Retno Mawarini Sukmariningsih, Universitas 17 Agustus 1945, Semarang

Abstract

This research is motivated by the phenomenon of inconsistency between legal legislation in the regions and national legislation. In Indonesia, there are approximately 42,000 problematic legal products. Among that number, there are 3000 troubled regulations, both from legislation by local governments in 530 districts/cities and provinces. Specifically, in the Region of Central Java Province, there are 33 provincial level regulations and 2 Regional Head Regulations that are canceled by the Governor as representatives of the Central Government in the Region. The general objective of this research is to provide an analysis due to the cancellation of regional regulations. The normative empirical approach is used with qualitative analysis to detect the level of harmonization and synchronization of the application of legislation at the regional level. Here, an in-depth analysis is needed regarding the investigation of the needs of the community and local government in a regulation that must be implemented before the regulation is legalized. Legally hierarchical, this regulation was canceled because it was contrary to the Constitution or other higher regulations. Cancellation of regulations proved that local governments in various parts of Indonesia had not fully understood the regulatory legislation procedures. The results of this study are expected to contribute ideas for local governments to understand the importance of harmonization and synchronization of laws and regulations. In addition, there is a need for local wisdom-based content material in the context of legal legalization to absorb more community aspirations and make regulations in accordance with local contexts and needs when applied.

Keywords

Local Regulation, Cancellation, Executive Review, Judicial Review, Indonesia.

Introduction

The cancellation of the regency/city regulation both in absolute or partial manner can be carried out by the provincial governor as a representative of the national government in the region. At a higher level, this cancellation was carried out by the Constitutional Court. This explains that the cancellation of regulations does not necessarily immediately become the authority of the Constitutional Court (Asshiddigie & Syafaat, 2006). Procedures in Indonesia state that cancellations can be passed by the judicial review stage carried out by the Supreme Court as a judicial institution which is given the authority by the Constitution to examine the rules materially (Nasihuddin, 2013). In the judicial review carried out by the judiciary, there are requirements that must be fulfilled including the petitioner, the respondent and, clearly what is legal standing. After the cancellation, if the local government wishes to re-legalize the regulation on changes to both the district and the city with the same material, it must go through the initial process of making it (Butt, 2006). Thus, there is an improvement to the district/city regulations that have been promulgated or to aspects that are included in the cancellation content.

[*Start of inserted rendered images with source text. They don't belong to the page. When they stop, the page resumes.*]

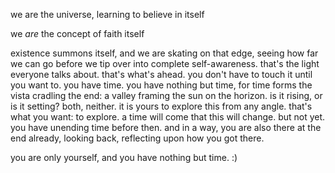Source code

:we are the universe, learning to believe in itself

we *are* the concept of faith itself

existence summons itself, and we are skating on that edge, seeing how far we can go before we tip over into complete self-awareness. that's the light everyone talks about. that's what's ahead. you don't have to touch it until you want to. you have time. you have nothing but time, for time forms the vista cradling the end: a valley framing the sun on the horizon. is it rising, or is it setting? both, neither. it is yours to explore this from any angle. that's what you want: to explore. a time will come that this will change. but not yet. you have unending time before then. and in a way, you are also there at the end already, looking back, reflecting upon how you got there.

you are only yourself, and you have nothing but time. :)
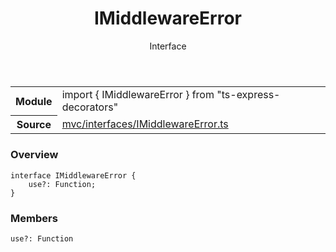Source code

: <header class="symbol-info-header">    <h1 id="imiddlewareerror">IMiddlewareError</h1>    <label class="symbol-info-type-label interface">Interface</label>      </header>
<section class="symbol-info">      <table class="is-full-width">        <tbody>        <tr>          <th>Module</th>          <td>            <div class="lang-typescript">                <span class="token keyword">import</span> { IMiddlewareError }                 <span class="token keyword">from</span>                 <span class="token string">"ts-express-decorators"</span>                            </div>          </td>        </tr>        <tr>          <th>Source</th>          <td>            <a href="https://romakita.github.io/ts-express-decorators/#//blob/v2.0.9/src/mvc/interfaces/IMiddlewareError.ts#L0-L0">                mvc/interfaces/IMiddlewareError.ts            </a>        </td>        </tr>                </tbody>      </table>    </section>

### Overview

<pre><code class="typescript-lang"><span class="token keyword">interface</span> IMiddlewareError <span class="token punctuation">{</span>
    use?<span class="token punctuation">:</span> Function<span class="token punctuation">;</span>
<span class="token punctuation">}</span></code></pre>

### Members

<div class="method-overview"><pre><code class="typescript-lang">use?<span class="token punctuation">:</span> Function</code></pre></div>
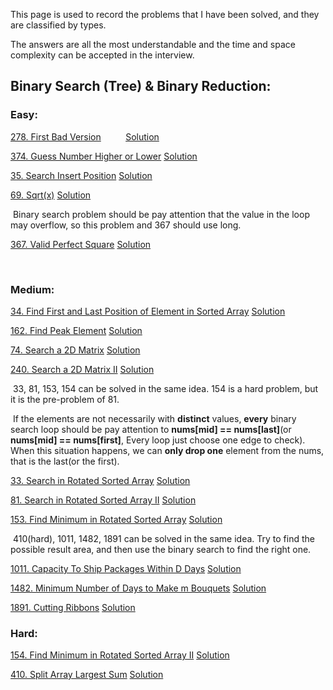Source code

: 

This page is used to record the problems that I have been solved, and they are classified by types. 

The answers are all the most understandable and the time and space complexity can be accepted in the interview.



##  Binary Search (Tree) & Binary Reduction:

### Easy:

[278. First Bad Version](https://leetcode.com/problems/first-bad-version)&nbsp;&nbsp;&nbsp;&nbsp;&nbsp;&nbsp;&nbsp;&nbsp;&nbsp;	[Solution](https://github.com/EsperErWang/algorithm/blob/main/Binary%20Search%20(Tree)%20&%20Binary%20Reduction/278.md)

[374. Guess Number Higher or Lower](https://leetcode.com/problems/guess-number-higher-or-lower)		[Solution](https://github.com/EsperErWang/algorithm/blob/main/Binary%20Search%20(Tree)%20&%20Binary%20Reduction/374.md)

[35. Search Insert Position](https://leetcode.com/problems/search-insert-position)        [Solution](https://github.com/EsperErWang/algorithm/blob/main/Binary%20Search%20(Tree)%20&%20Binary%20Reduction/35.md)

[69. Sqrt(x)](https://leetcode.com/problems/sqrtx)        [Solution](https://github.com/EsperErWang/algorithm/blob/main/Binary%20Search%20(Tree)%20&%20Binary%20Reduction/69.md)

​			Binary search problem should be pay attention that the value in the loop may overflow, so this problem and 367 should use long. 

[367. Valid Perfect Square](https://leetcode.com/problems/valid-perfect-square)        [Solution](https://github.com/EsperErWang/algorithm/blob/main/Binary%20Search%20(Tree)%20&%20Binary%20Reduction/367.md)	

​		

### Medium:

[34. Find First and Last Position of Element in Sorted Array](https://leetcode.com/problems/find-first-and-last-position-of-element-in-sorted-array)        [Solution](https://github.com/EsperErWang/algorithm/blob/main/Binary%20Search%20(Tree)%20&%20Binary%20Reduction/34.md)

[162. Find Peak Element](https://leetcode.com/problems/find-peak-element)        [Solution](https://github.com/EsperErWang/algorithm/blob/main/Binary%20Search%20(Tree)%20&%20Binary%20Reduction/162.md)

[74. Search a 2D Matrix](https://leetcode.com/problems/search-a-2d-matrix)        [Solution](https://github.com/EsperErWang/algorithm/blob/main/Binary%20Search%20(Tree)%20&%20Binary%20Reduction/74.md)	

[240. Search a 2D Matrix II](https://leetcode.com/problems/search-a-2d-matrix-ii)        [Solution](https://github.com/EsperErWang/algorithm/blob/main/Binary%20Search%20(Tree)%20&%20Binary%20Reduction/240.md)



​        33, 81, 153, 154 can be solved in the same idea. 154 is a hard problem, but it is the pre-problem of 81.  

​        If the elements are not necessarily with **distinct** values, **every** binary search loop should be pay attention to **nums[mid] == nums[last]**(or **nums[mid] == nums[first]**, Every loop just choose one edge to check). When this situation happens, we can **only drop one** element from the nums, that is the last(or the first).

[33. Search in Rotated Sorted Array](https://leetcode.com/problems/search-in-rotated-sorted-array)        [Solution](https://github.com/EsperErWang/algorithm/blob/main/Binary%20Search%20(Tree)%20&%20Binary%20Reduction/33.md)

[81. Search in Rotated Sorted Array II](https://leetcode.com/problems/search-in-rotated-sorted-array-ii)        [Solution](https://github.com/EsperErWang/algorithm/blob/main/Binary%20Search%20(Tree)%20&%20Binary%20Reduction/81.md)

[153. Find Minimum in Rotated Sorted Array](https://leetcode.com/problems/find-minimum-in-rotated-sorted-array)        [Solution](https://github.com/EsperErWang/algorithm/blob/main/Binary%20Search%20(Tree)%20&%20Binary%20Reduction/153.md)



​		410(hard), 1011, 1482, 1891 can be solved in the same idea. Try to find the possible result area, and then use the binary search to find the right one.

[1011. Capacity To Ship Packages Within D Days](https://leetcode.com/problems/capacity-to-ship-packages-within-d-days)		[Solution](https://github.com/EsperErWang/algorithm/blob/main/Binary%20Search%20(Tree)%20&%20Binary%20Reduction/1011.md)

[1482. Minimum Number of Days to Make m Bouquets](https://leetcode.com/problems/minimum-number-of-days-to-make-m-bouquets)		[Solution](https://github.com/EsperErWang/algorithm/blob/main/Binary%20Search%20(Tree)%20&%20Binary%20Reduction/1482.md)

[1891. Cutting Ribbons](https://leetcode.com/problems/cutting-ribbons)		[Solution](https://github.com/EsperErWang/algorithm/blob/main/Binary%20Search%20(Tree)%20&%20Binary%20Reduction/1891.md)

### Hard:

[154. Find Minimum in Rotated Sorted Array II](https://leetcode.com/problems/find-minimum-in-rotated-sorted-array-ii)		[Solution](https://github.com/EsperErWang/algorithm/blob/main/Binary%20Search%20(Tree)%20&%20Binary%20Reduction/154.md)

[410. Split Array Largest Sum](https://leetcode.com/problems/split-array-largest-sum)		[Solution](https://github.com/EsperErWang/algorithm/blob/main/Binary%20Search%20(Tree)%20&%20Binary%20Reduction/410.md)

​		

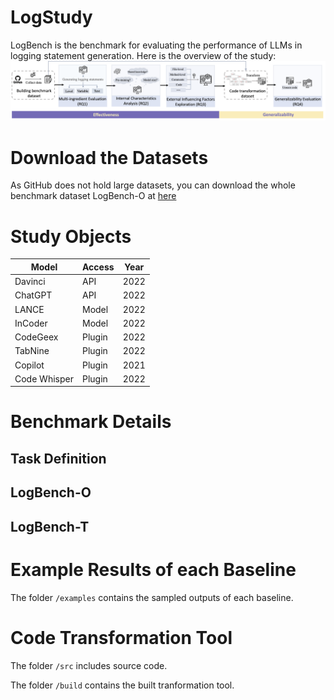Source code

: # LogStudy
LogBench is the benchmark for evaluating the performance of LLMs in logging statement generation.
Here is the overview of the study:
![overview](img/overview.png)
# Download the Datasets
As GitHub does not hold large datasets, you can download the whole benchmark dataset LogBench-O at [here](https://drive.google.com/file/d/1KS4xrHkzggbmorK9OwGmTLa7QYmRsDGQ/view?usp=share_link)

# Study Objects
| Model        | Access | Year |
| ------------ | ------ | ---- |
| Davinci      | API    | 2022 |
| ChatGPT      | API    | 2022 |
| LANCE        | Model  | 2022 |
| InCoder      | Model  | 2022 |
| CodeGeex     | Plugin | 2022 |
| TabNine      | Plugin | 2022 |
| Copilot      | Plugin | 2021 |
| Code Whisper | Plugin | 2022 |

# Benchmark Details
## Task Definition
## LogBench-O
## LogBench-T

# Example Results of each Baseline
The folder `/examples` contains the sampled outputs of each baseline.

# Code Transformation Tool
The folder `/src` includes source code.

The folder `/build` contains the built tranformation tool.
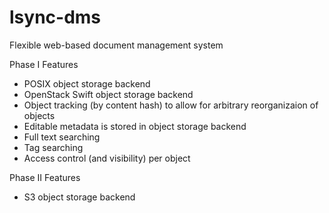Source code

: # lsync-dms
Flexible web-based document management system

Phase I Features
* POSIX object storage backend
* OpenStack Swift object storage backend
* Object tracking (by content hash) to allow for arbitrary reorganizaion of objects
* Editable metadata is stored in object storage backend
* Full text searching
* Tag searching
* Access control (and visibility) per object

Phase II Features
* S3 object storage backend

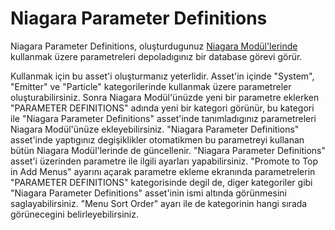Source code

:# Niagara Parameter Definitions

Niagara Parameter Definitions, oluşturdugunuz [Niagara Modül'lerinde](../Niagara%20Module%20Script) kullanmak üzere parametreleri depoladıgınız bir database görevi görür.

Kullanmak için bu asset'i oluşturmanız yeterlidir. Asset'in içinde "System", "Emitter" ve "Particle" kategorilerinde kullanmak üzere parametreler oluşturabilirsiniz. Sonra Niagara Modül'ünüzde yeni bir parametre eklerken "PARAMETER DEFINITIONS" adında yeni bir kategori görünür, bu kategori ile "Niagara Parameter Definitions" asset'inde tanımladıgınız parametreleri Niagara Modül'ünüze ekleyebilirsiniz. "Niagara Parameter Definitions" asset'inde yaptıgınız degişiklikler otomatikmen bu parametreyi kullanan bütün Niagara Modül'lerinde de güncellenir. "Niagara Parameter Definitions" asset'i üzerinden parametre ile ilgili ayarları yapabilirsiniz. "Promote to Top in Add Menus" ayarını açarak parametre ekleme ekranında parametrelerin "PARAMETER DEFINITIONS" kategorisinde degil de, diger kategoriler gibi "Niagara Parameter Definitions" asset'inin ismi altında görünmesini saglayabilirsiniz. "Menu Sort Order" ayarı ile de kategorinin hangi sırada görünecegini belirleyebilirsiniz.
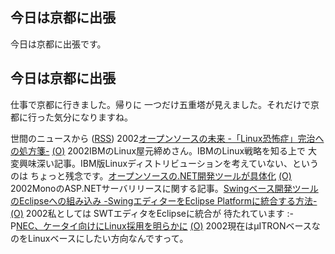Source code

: ## 今日は京都に出張

今日は京都に出張です。






## 今日は京都に出張


仕事で京都に行きました。帰りに 一つだけ五重塔が見えました。それだけで京都に行った気分になりますね。



世間のニュースから ([RSS](ig021216-news.xml)) 2002[オープンソースの未来 -「Linux恐怖症」完治への処方箋-](http://www.zdnet.co.jp/news/0212/13/ne00_1213frye.html) [(O)](http://www.zdnet.co.jp/news/0212/13/ne00_1213frye.html) 2002IBMのLinux屋元締めさん。IBMのLinux戦略を知る上で 大変興味深い記事。IBM版Linuxディストリビューションを考えていない、というのは ちょっと残念です。[オープンソースの.NET開発ツールが具体化](http://www.zdnet.co.jp/enterprise/0212/13/epn14.html) [(O)](http://www.zdnet.co.jp/enterprise/0212/13/epn14.html) 2002MonoのASP.NETサーバリリースに関する記事。[Swingベース開発ツールのEclipseへの組み込み -SwingエディターをEclipse Platformに統合する方法-](http://www-6.ibm.com/jp/developerworks/opensource/021213/j_os-swing.html) [(O)](http://www-6.ibm.com/jp/developerworks/opensource/021213/j_os-swing.html) 2002私としては SWTエディタをEclipseに統合が 待たれています :-P[NEC、ケータイ向けにLinux採用を明らかに](http://biztech.nikkeibp.co.jp/wcs/leaf/CID/onair/biztech/elec/222077) [(O)](http://biztech.nikkeibp.co.jp/wcs/leaf/CID/onair/biztech/elec/222077) 2002現在はμITRONベースなのをLinuxベースにしたい方向なんですって。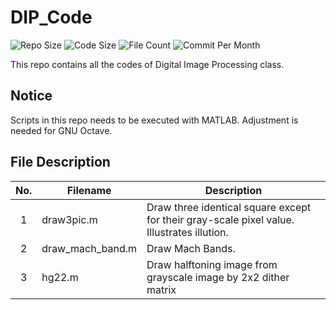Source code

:# DIP_Code

![Repo Size](https://img.shields.io/github/repo-size/belongtothenight/DIP_Code) ![Code Size](https://img.shields.io/github/languages/code-size/belongtothenight/DIP_Code) ![File Count](https://img.shields.io/github/directory-file-count/belongtothenight/DIP_Code/src) ![Commit Per Month](https://img.shields.io/github/commit-activity/m/belongtothenight/DIP_Code)

This repo contains all the codes of Digital Image Processing class.

## Notice

Scripts in this repo needs to be executed with MATLAB. Adjustment is needed for GNU Octave.

## File Description

| No. | Filename         | Description                                                                                |
| :-: | ---------------- | ------------------------------------------------------------------------------------------ |
|  1  | draw3pic.m       | Draw three identical square except for their gray-scale pixel value. Illustrates illution. |
|  2  | draw_mach_band.m | Draw Mach Bands.                                                                           |
|  3  | hg22.m           | Draw halftoning image from grayscale image by 2x2 dither matrix                            |
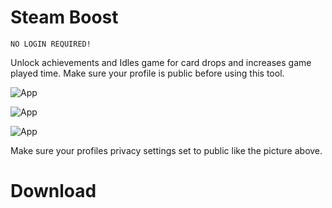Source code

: # Steam Boost 
`NO LOGIN REQUIRED!` 

Unlock achievements and Idles game for card drops and increases game played time. Make sure your profile is public before using this tool.


![App](https://i.imgur.com/IX0K9x6.png)

![App](https://i.imgur.com/jMutizS.png)

![App](https://i.imgur.com/oUWOWiC.png)

Make sure your profiles privacy settings set to public like the picture above.

# Download
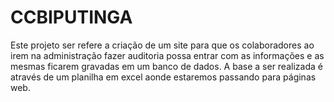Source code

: # CCBIPUTINGA
Este projeto ser refere a criação de um site para que os colaboradores ao irem na administração fazer auditoria possa entrar com as informações e as mesmas 
ficarem gravadas em um banco de dados.
A base a ser realizada é através de um planilha em excel aonde estaremos passando para páginas web.
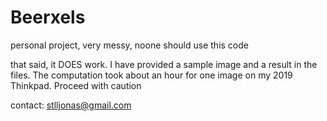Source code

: # Beerxels
personal project, very messy, noone should use this code

that said, it DOES work. 
I have provided a sample image and a result in the files.
The computation took about an hour for one image on my 2019 Thinkpad.
Proceed with caution

contact: stlljonas@gmail.com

This research is motivated by the phenomenon of inconsistency between legal legislation in the regions and national legislation. In Indonesia, there are approximately 42,000 problematic legal products. Among that number, there are 3,000 troubled regulations, both from legislation by local governments in 530 districts/cities and provinces. Specifically, in the Region of Central Java Province, there are 33 provincial level regulations and 2 Regional Head Regulations that are canceled by the Governor as representatives of the Central Government in the Region. The general objective of this research is to provide an analysis due to the cancellation of regional regulations. The normative empirical approach is used with qualitative analysis to detect the level of harmonization and synchronization of the application of legislation at the regional level. Here, an in-depth analysis is needed regarding the investigation of the needs of the community and local government in a regulation that must be implemented before the regulation is legalized (Wirawan, 2018). Legally hierarchical, this regulation was canceled because it was contrary to the Constitution or higher regulations. Cancellation of regulations proved that local governments in various parts of Indonesia had not fully understood the regulatory legislation procedures. The results of this study are expected to contribute ideas for local governments to understand the importance of harmonization and synchronization of laws and regulations. In addition, there is a need for local wisdom-based content material in the context of legal legalization to absorb more community aspirations and make regulations in accordance with local contexts and needs when applied (Suharjono, 2014).

Methodology

This study uses qualitative data and empirical data. Empirical data was collected from several regions which were canceled by the Regional Regulation, for example, regional regulations in Region III, Central Java Province, involving 11 Regencies/Cities. The research formulation regarding the consequences of the cancellation of the regulation is one of the strategies that can be used to collect data from several sources and then document the data in archives and several case studies. For example, the data generated through interviews has been analyzed and reflected in each interview of the dept., in each question divided into various sessions. Thus, the choice of relevant materials is integrated with interpretation during interviews with stakeholders. Data was collected from various sources such as interviews with related agencies such as the executive (legal section) and legislative (local parliament). Then researcher searched written documents, observations, and clippings of newspapers. The combination of observation and interview is also used to get a more comprehensive understanding of the phenomenon under study.

Results And Discussion

There are approximately 42,000 problematic legal products that have been so far. Among the number, there are more than 3,000 Regulations from 530 Regencies/Cities canceled by higher judicial authorities. More narrowly, there are 33 regional regulations and 2 regional head regulations that were canceled by the Governor of Central Java as representative of the central government in the region. As stated by Agustino (2011), the problematic regional regulation mostly contains rules regarding licence, levies, retributions and limitation the function of an authority (Armia, 2016). More details, the regulation has the following characteristics:

1. Regional regulations contain various types of levies.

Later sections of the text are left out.